TASK TO COMPLETE. Say how many lines below contain the word "Textwert". The number is the entire reply.
BEGIN RECORDS FOR THE EXERCISE
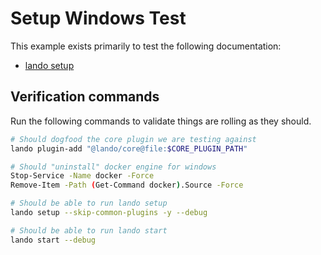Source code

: Setup Windows Test
==================

This example exists primarily to test the following documentation:

* [lando setup](https://docs.lando.dev/cli/setup.html)

Verification commands
---------------------

Run the following commands to validate things are rolling as they should.

```bash
# Should dogfood the core plugin we are testing against
lando plugin-add "@lando/core@file:$CORE_PLUGIN_PATH"

# Should "uninstall" docker engine for windows
Stop-Service -Name docker -Force
Remove-Item -Path (Get-Command docker).Source -Force

# Should be able to run lando setup
lando setup --skip-common-plugins -y --debug

# Should be able to run lando start
lando start --debug
```
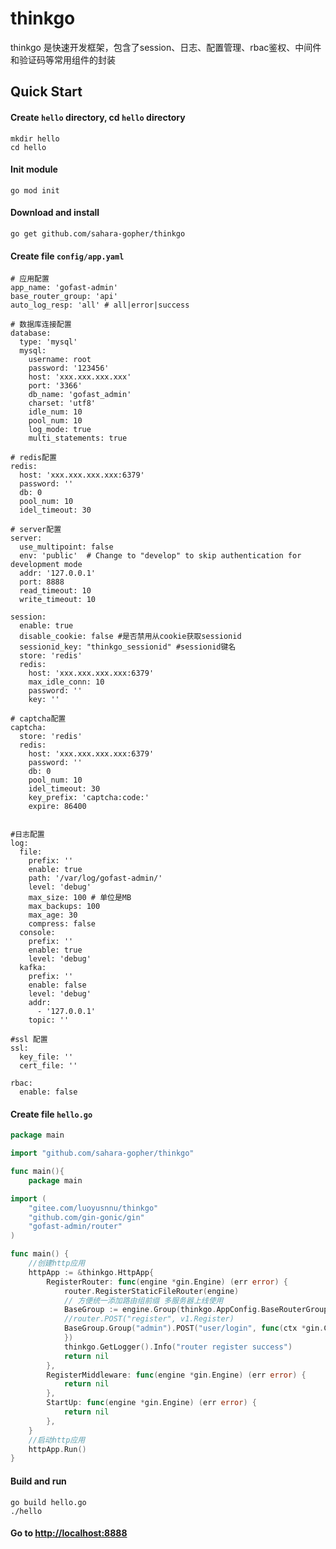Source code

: # thinkgo

thinkgo 是快速开发框架，包含了session、日志、配置管理、rbac鉴权、中间件和验证码等常用组件的封装


## Quick Start

#### Create `hello` directory, cd `hello` directory

    mkdir hello
    cd hello
 
#### Init module

    go mod init

#### Download and install

    go get github.com/sahara-gopher/thinkgo
    
#### Create file `config/app.yaml`

```
# 应用配置
app_name: 'gofast-admin'
base_router_group: 'api'
auto_log_resp: 'all' # all|error|success

# 数据库连接配置
database:
  type: 'mysql'
  mysql:
    username: root
    password: '123456'
    host: 'xxx.xxx.xxx.xxx'
    port: '3366'
    db_name: 'gofast_admin'
    charset: 'utf8'
    idle_num: 10
    pool_num: 10
    log_mode: true
    multi_statements: true

# redis配置
redis:
  host: 'xxx.xxx.xxx.xxx:6379'
  password: ''
  db: 0
  pool_num: 10
  idel_timeout: 30

# server配置
server:
  use_multipoint: false
  env: 'public'  # Change to "develop" to skip authentication for development mode
  addr: '127.0.0.1'
  port: 8888
  read_timeout: 10
  write_timeout: 10

session:
  enable: true
  disable_cookie: false #是否禁用从cookie获取sessionid
  sessionid_key: "thinkgo_sessionid" #sessionid键名
  store: 'redis'
  redis:
    host: 'xxx.xxx.xxx.xxx:6379'
    max_idle_conn: 10
    password: ''
    key: ''

# captcha配置
captcha:
  store: 'redis'
  redis:
    host: 'xxx.xxx.xxx.xxx:6379'
    password: ''
    db: 0
    pool_num: 10
    idel_timeout: 30
    key_prefix: 'captcha:code:'
    expire: 86400


#日志配置
log:
  file:
    prefix: ''
    enable: true
    path: '/var/log/gofast-admin/'
    level: 'debug'
    max_size: 100 # 单位是MB
    max_backups: 100
    max_age: 30
    compress: false
  console:
    prefix: ''
    enable: true
    level: 'debug'
  kafka:
    prefix: ''
    enable: false
    level: 'debug'
    addr:
      - '127.0.0.1'
    topic: ''

#ssl 配置
ssl:
  key_file: ''
  cert_file: ''

rbac:
  enable: false

```

#### Create file `hello.go`
```go
package main

import "github.com/sahara-gopher/thinkgo"

func main(){
    package main

import (
	"gitee.com/luoyusnnu/thinkgo"
	"github.com/gin-gonic/gin"
	"gofast-admin/router"
)

func main() {
	//创建http应用
	httpApp := &thinkgo.HttpApp{
		RegisterRouter: func(engine *gin.Engine) (err error) {
			router.RegisterStaticFileRouter(engine)
			// 方便统一添加路由组前缀 多服务器上线使用
			BaseGroup := engine.Group(thinkgo.AppConfig.BaseRouterGroup)
			//router.POST("register", v1.Register)
			BaseGroup.Group("admin").POST("user/login", func(ctx *gin.Context) {
			})
			thinkgo.GetLogger().Info("router register success")
			return nil
		},
		RegisterMiddleware: func(engine *gin.Engine) (err error) {
			return nil
		},
		StartUp: func(engine *gin.Engine) (err error) {
			return nil
		},
	}
	//启动http应用
	httpApp.Run()
}
```
#### Build and run

    go build hello.go
    ./hello

#### Go to [http://localhost:8888](http://localhost:8888)

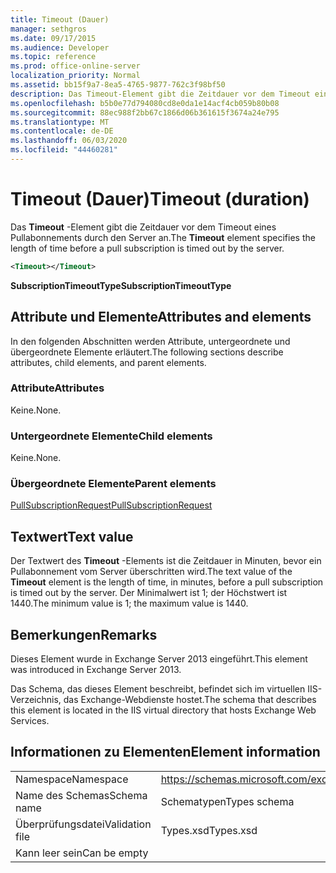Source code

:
 ```yaml
---
title: Timeout (Dauer)
manager: sethgros
ms.date: 09/17/2015
ms.audience: Developer
ms.topic: reference
ms.prod: office-online-server
localization_priority: Normal
ms.assetid: bb15f9a7-8ea5-4765-9877-762c3f98bf50
description: Das Timeout-Element gibt die Zeitdauer vor dem Timeout eines Pullabonnements durch den Server an.
ms.openlocfilehash: b5b0e77d794080cd8e0da1e14acf4cb059b80b08
ms.sourcegitcommit: 88ec988f2bb67c1866d06b361615f3674a24e795
ms.translationtype: MT
ms.contentlocale: de-DE
ms.lasthandoff: 06/03/2020
ms.locfileid: "44460281"
---
```

# <a name="timeout-duration"></a><span data-ttu-id="c65a4-103">Timeout (Dauer)</span><span class="sxs-lookup"><span data-stu-id="c65a4-103">Timeout (duration)</span></span>

<span data-ttu-id="c65a4-104">Das **Timeout** -Element gibt die Zeitdauer vor dem Timeout eines Pullabonnements durch den Server an.</span><span class="sxs-lookup"><span data-stu-id="c65a4-104">The **Timeout** element specifies the length of time before a pull subscription is timed out by the server.</span></span> 
  
```XML
<Timeout></Timeout>
```

 <span data-ttu-id="c65a4-105">**SubscriptionTimeoutType**</span><span class="sxs-lookup"><span data-stu-id="c65a4-105">**SubscriptionTimeoutType**</span></span>
## <a name="attributes-and-elements"></a><span data-ttu-id="c65a4-106">Attribute und Elemente</span><span class="sxs-lookup"><span data-stu-id="c65a4-106">Attributes and elements</span></span>

<span data-ttu-id="c65a4-107">In den folgenden Abschnitten werden Attribute, untergeordnete und übergeordnete Elemente erläutert.</span><span class="sxs-lookup"><span data-stu-id="c65a4-107">The following sections describe attributes, child elements, and parent elements.</span></span>
  
### <a name="attributes"></a><span data-ttu-id="c65a4-108">Attribute</span><span class="sxs-lookup"><span data-stu-id="c65a4-108">Attributes</span></span>

<span data-ttu-id="c65a4-109">Keine.</span><span class="sxs-lookup"><span data-stu-id="c65a4-109">None.</span></span>
  
### <a name="child-elements"></a><span data-ttu-id="c65a4-110">Untergeordnete Elemente</span><span class="sxs-lookup"><span data-stu-id="c65a4-110">Child elements</span></span>

<span data-ttu-id="c65a4-111">Keine.</span><span class="sxs-lookup"><span data-stu-id="c65a4-111">None.</span></span>
  
### <a name="parent-elements"></a><span data-ttu-id="c65a4-112">Übergeordnete Elemente</span><span class="sxs-lookup"><span data-stu-id="c65a4-112">Parent elements</span></span>

[<span data-ttu-id="c65a4-113">PullSubscriptionRequest</span><span class="sxs-lookup"><span data-stu-id="c65a4-113">PullSubscriptionRequest</span></span>](pullsubscriptionrequest.md)
  
## <a name="text-value"></a><span data-ttu-id="c65a4-114">Textwert</span><span class="sxs-lookup"><span data-stu-id="c65a4-114">Text value</span></span>

<span data-ttu-id="c65a4-115">Der Textwert des **Timeout** -Elements ist die Zeitdauer in Minuten, bevor ein Pullabonnement vom Server überschritten wird.</span><span class="sxs-lookup"><span data-stu-id="c65a4-115">The text value of the **Timeout** element is the length of time, in minutes, before a pull subscription is timed out by the server.</span></span> <span data-ttu-id="c65a4-116">Der Minimalwert ist 1; der Höchstwert ist 1440.</span><span class="sxs-lookup"><span data-stu-id="c65a4-116">The minimum value is 1; the maximum value is 1440.</span></span> 
  
## <a name="remarks"></a><span data-ttu-id="c65a4-117">Bemerkungen</span><span class="sxs-lookup"><span data-stu-id="c65a4-117">Remarks</span></span>

<span data-ttu-id="c65a4-118">Dieses Element wurde in Exchange Server 2013 eingeführt.</span><span class="sxs-lookup"><span data-stu-id="c65a4-118">This element was introduced in Exchange Server 2013.</span></span>
  
<span data-ttu-id="c65a4-119">Das Schema, das dieses Element beschreibt, befindet sich im virtuellen IIS-Verzeichnis, das Exchange-Webdienste hostet.</span><span class="sxs-lookup"><span data-stu-id="c65a4-119">The schema that describes this element is located in the IIS virtual directory that hosts Exchange Web Services.</span></span>
  
## <a name="element-information"></a><span data-ttu-id="c65a4-120">Informationen zu Elementen</span><span class="sxs-lookup"><span data-stu-id="c65a4-120">Element information</span></span>

|||
|:-----|:-----|
|<span data-ttu-id="c65a4-121">Namespace</span><span class="sxs-lookup"><span data-stu-id="c65a4-121">Namespace</span></span>  <br/> |https://schemas.microsoft.com/exchange/services/2006/types  <br/> |
|<span data-ttu-id="c65a4-122">Name des Schemas</span><span class="sxs-lookup"><span data-stu-id="c65a4-122">Schema name</span></span>  <br/> |<span data-ttu-id="c65a4-123">Schematypen</span><span class="sxs-lookup"><span data-stu-id="c65a4-123">Types schema</span></span>  <br/> |
|<span data-ttu-id="c65a4-124">Überprüfungsdatei</span><span class="sxs-lookup"><span data-stu-id="c65a4-124">Validation file</span></span>  <br/> |<span data-ttu-id="c65a4-125">Types.xsd</span><span class="sxs-lookup"><span data-stu-id="c65a4-125">Types.xsd</span></span>  <br/> |
|<span data-ttu-id="c65a4-126">Kann leer sein</span><span class="sxs-lookup"><span data-stu-id="c65a4-126">Can be empty</span></span>  <br/> ||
END RECORDS FOR THE EXERCISE
RESPONSE BELOW. 2